▶ _TASK TO CARRY OUT_
Search the records below for "conda" and copy every line it turns up in.

▶ _RECORDS PROVIDED_

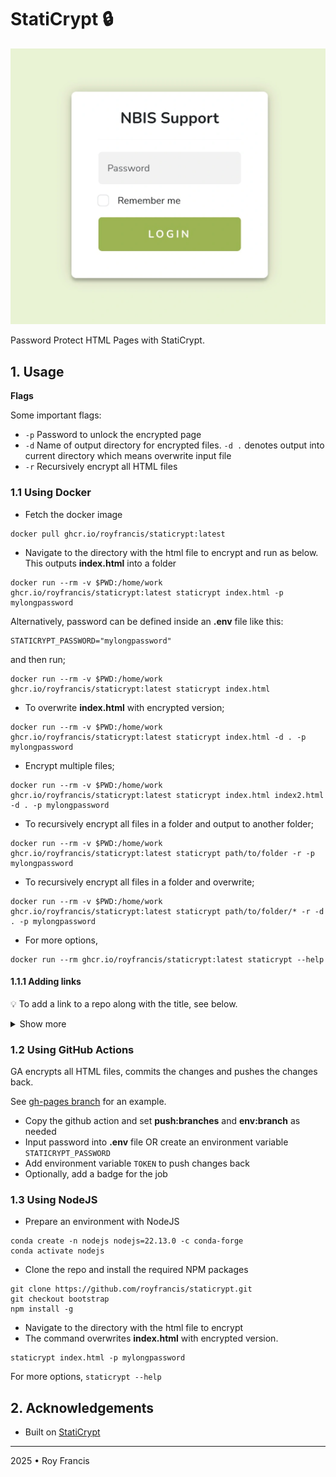 # StatiCrypt :lock:

![preview](preview.webp)

Password Protect HTML Pages with StatiCrypt.

## 1. Usage

**Flags**

Some important flags:

- `-p` Password to unlock the encrypted page
- `-d` Name of output directory for encrypted files. `-d .` denotes output into current directory which means overwrite input file
- `-r` Recursively encrypt all HTML files

### 1.1 Using Docker

- Fetch the docker image

```
docker pull ghcr.io/royfrancis/staticrypt:latest
```

- Navigate to the directory with the html file to encrypt and run as below. This outputs **index.html** into a folder

```
docker run --rm -v $PWD:/home/work ghcr.io/royfrancis/staticrypt:latest staticrypt index.html -p mylongpassword
```

Alternatively, password can be defined inside an **.env** file like this:

```
STATICRYPT_PASSWORD="mylongpassword"
```

and then run;

```
docker run --rm -v $PWD:/home/work ghcr.io/royfrancis/staticrypt:latest staticrypt index.html
```

- To overwrite **index.html** with encrypted version;

```
docker run --rm -v $PWD:/home/work ghcr.io/royfrancis/staticrypt:latest staticrypt index.html -d . -p mylongpassword
```

- Encrypt multiple files;

```
docker run --rm -v $PWD:/home/work ghcr.io/royfrancis/staticrypt:latest staticrypt index.html index2.html -d . -p mylongpassword
```

- To recursively encrypt all files in a folder and output to another folder;

```
docker run --rm -v $PWD:/home/work ghcr.io/royfrancis/staticrypt:latest staticrypt path/to/folder -r -p mylongpassword
```

- To recursively encrypt all files in a folder and overwrite;

```
docker run --rm -v $PWD:/home/work ghcr.io/royfrancis/staticrypt:latest staticrypt path/to/folder/* -r -d . -p mylongpassword
```

- For more options, 

```
docker run --rm ghcr.io/royfrancis/staticrypt:latest staticrypt --help
```

#### 1.1.1 Adding links

:bulb: To add a link to a repo along with the title, see below.

<details>
<summary>Show more</summary>

![](preview-repo.webp)

Replace URL in `href`. The default SVG is GitHub. Note that this command recursively overwrites all HTML files.

```
docker run --rm -v $PWD:/home/work ghcr.io/royfrancis/staticrypt:latest staticrypt path/to/folder/* -r -d . -p mylongpassword --template-title "NBIS Support&nbsp<a href='https://github.com/royfrancis/staticrypt' target='_blank'><svg width='30' height='30' xmlns='http://www.w3.org/2000/svg' viewBox='0 0 496 512'><path d='M165.9 397.4c0 2-2.3 3.6-5.2 3.6-3.3.3-5.6-1.3-5.6-3.6 0-2 2.3-3.6 5.2-3.6 3-.3 5.6 1.3 5.6 3.6zm-31.1-4.5c-.7 2 1.3 4.3 4.3 4.9 2.6 1 5.6 0 6.2-2s-1.3-4.3-4.3-5.2c-2.6-.7-5.5.3-6.2 2.3zm44.2-1.7c-2.9.7-4.9 2.6-4.6 4.9.3 2 2.9 3.3 5.9 2.6 2.9-.7 4.9-2.6 4.6-4.6-.3-1.9-3-3.2-5.9-2.9zM244.8 8C106.1 8 0 113.3 0 252c0 110.9 69.8 205.8 169.5 239.2 12.8 2.3 17.3-5.6 17.3-12.1 0-6.2-.3-40.4-.3-61.4 0 0-70 15-84.7-29.8 0 0-11.4-29.1-27.8-36.6 0 0-22.9-15.7 1.6-15.4 0 0 24.9 2 38.6 25.8 21.9 38.6 58.6 27.5 72.9 20.9 2.3-16 8.8-27.1 16-33.7-55.9-6.2-112.3-14.3-112.3-110.5 0-27.5 7.6-41.3 23.6-58.9-2.6-6.5-11.1-33.3 2.6-67.9 20.9-6.5 69 27 69 27 20-5.6 41.5-8.5 62.8-8.5s42.8 2.9 62.8 8.5c0 0 48.1-33.6 69-27 13.7 34.7 5.2 61.4 2.6 67.9 16 17.7 25.8 31.5 25.8 58.9 0 96.5-58.9 104.2-114.8 110.5 9.2 7.9 17 22.9 17 46.4 0 33.7-.3 75.4-.3 83.6 0 6.5 4.6 14.4 17.3 12.1C428.2 457.8 496 362.9 496 252 496 113.3 383.5 8 244.8 8zM97.2 352.9c-1.3 1-1 3.3.7 5.2 1.6 1.6 3.9 2.3 5.2 1 1.3-1 1-3.3-.7-5.2-1.6-1.6-3.9-2.3-5.2-1zm-10.8-8.1c-.7 1.3.3 2.9 2.3 3.9 1.6 1 3.6.7 4.3-.7.7-1.3-.3-2.9-2.3-3.9-2-.6-3.6-.3-4.3.7zm32.4 35.6c-1.6 1.3-1 4.3 1.3 6.2 2.3 2.3 5.2 2.6 6.5 1 1.3-1.3.7-4.3-1.3-6.2-2.2-2.3-5.2-2.6-6.5-1zm-11.4-14.7c-1.6 1-1.6 3.6 0 5.9 1.6 2.3 4.3 3.3 5.6 2.3 1.6-1.3 1.6-3.9 0-6.2-1.4-2.3-4-3.3-5.6-2z'/></svg></a>"
```

</details>

### 1.2 Using GitHub Actions

GA encrypts all HTML files, commits the changes and pushes the changes back.

See [gh-pages branch](https://github.com/royfrancis/staticrypt/tree/gh-pages) for an example.

- Copy the github action and set **push:branches** and **env:branch** as needed
- Input password into **.env** file OR create an environment variable `STATICRYPT_PASSWORD`
- Add environment variable `TOKEN` to push changes back
- Optionally, add a badge for the job

### 1.3 Using NodeJS

- Prepare an environment with NodeJS

```
conda create -n nodejs nodejs=22.13.0 -c conda-forge
conda activate nodejs
```

- Clone the repo and install the required NPM packages

```
git clone https://github.com/royfrancis/staticrypt.git
git checkout bootstrap
npm install -g
```

- Navigate to the directory with the html file to encrypt
- The command overwrites **index.html** with encrypted version.

```
staticrypt index.html -p mylongpassword
```

For more options, `staticrypt --help`

## 2. Acknowledgements

- Built on [StatiCrypt](https://github.com/robinmoisson/staticrypt/)

---

2025 • Roy Francis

▶ _SOLUTION FOR THIS TASK_
conda create -n nodejs nodejs=22.13.0 -c conda-forge
conda activate nodejs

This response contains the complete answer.